Copy each line of the data below with the word "polynomial".

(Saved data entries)
Content starts

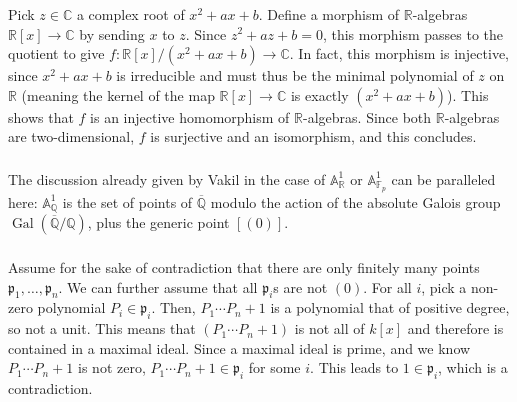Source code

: \documentclass{article}
\newcommand{\Q}{\mathbb{Q}}
\newcommand{\R}{\mathbb{R}}
\newcommand{\C}{\mathbb{C}}
\newcommand{\F}{\mathbb{F}}
\DeclareMathOperator{\Gal}{Gal}
\newcommand{\p}{\mathfrak{p}}
\newcommand{\exercise}{\subsubsection} %
\begin{document}
\exercise{} Pick $z \in \C$ a complex root of $x^2 + ax + b$. Define a morphism of $\R$-algebras $\R[x] \to \C$ by sending $x$ to $z$. Since $z^2 + az + b = 0$, this morphism passes to the quotient to give $f : \R[x]/(x^2 + ax + b) \to \C$. In fact, this morphism is injective, since $x^2 + ax + b$ is irreducible and must thus be the minimal polynomial of $z$ on $\R$ (meaning the kernel of the map $\R[x] \to \C$ is exactly $(x^2 + ax +b)$). This shows that $f$ is an injective homomorphism of $\R$-algebras. Since both $\R$-algebras are two-dimensional, $f$ is surjective and an isomorphism, and this concludes.

\exercise{} The discussion already given by Vakil in the case of $\mathbb{A}^1_\R$ or $\mathbb{A}_{\F_p}^1$ can be paralleled here: $\mathbb{A}^1_\Q$ is the set of points of $\overline{\Q}$ modulo the action of the absolute Galois group $\Gal(\overline{\Q}/\Q)$, plus the generic point $[(0)]$.

\exercise{} Assume for the sake of contradiction that there are only finitely many points $\p_1, \dots, \p_n$. We can further assume that all $\p_i$s are not $(0)$. For all $i$, pick a non-zero polynomial $P_i \in \p_i$. Then, $P_1 \cdots P_n + 1$ is a polynomial that of positive degree, so not a unit. This means that $(P_1 \cdots P_n + 1)$ is not all of $k[x]$ and therefore is contained in a maximal ideal. Since a maximal ideal is prime, and we know $P_1 \cdots P_n + 1$ is not zero, $P_1 \cdots P_n + 1 \in \p_i$ for some $i$. This leads to $1 \in \p_i$, which is a contradiction.
\end{document}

Content ends

*TASK SOLUTION*.
\exercise{} Pick $z \in \C$ a complex root of $x^2 + ax + b$. Define a morphism of $\R$-algebras $\R[x] \to \C$ by sending $x$ to $z$. Since $z^2 + az + b = 0$, this morphism passes to the quotient to give $f : \R[x]/(x^2 + ax + b) \to \C$. In fact, this morphism is injective, since $x^2 + ax + b$ is irreducible and must thus be the minimal polynomial of $z$ on $\R$ (meaning the kernel of the map $\R[x] \to \C$ is exactly $(x^2 + ax +b)$). This shows that $f$ is an injective homomorphism of $\R$-algebras. Since both $\R$-algebras are two-dimensional, $f$ is surjective and an isomorphism, and this concludes.
\exercise{} Assume for the sake of contradiction that there are only finitely many points $\p_1, \dots, \p_n$. We can further assume that all $\p_i$s are not $(0)$. For all $i$, pick a non-zero polynomial $P_i \in \p_i$. Then, $P_1 \cdots P_n + 1$ is a polynomial that of positive degree, so not a unit. This means that $(P_1 \cdots P_n + 1)$ is not all of $k[x]$ and therefore is contained in a maximal ideal. Since a maximal ideal is prime, and we know $P_1 \cdots P_n + 1$ is not zero, $P_1 \cdots P_n + 1 \in \p_i$ for some $i$. This leads to $1 \in \p_i$, which is a contradiction.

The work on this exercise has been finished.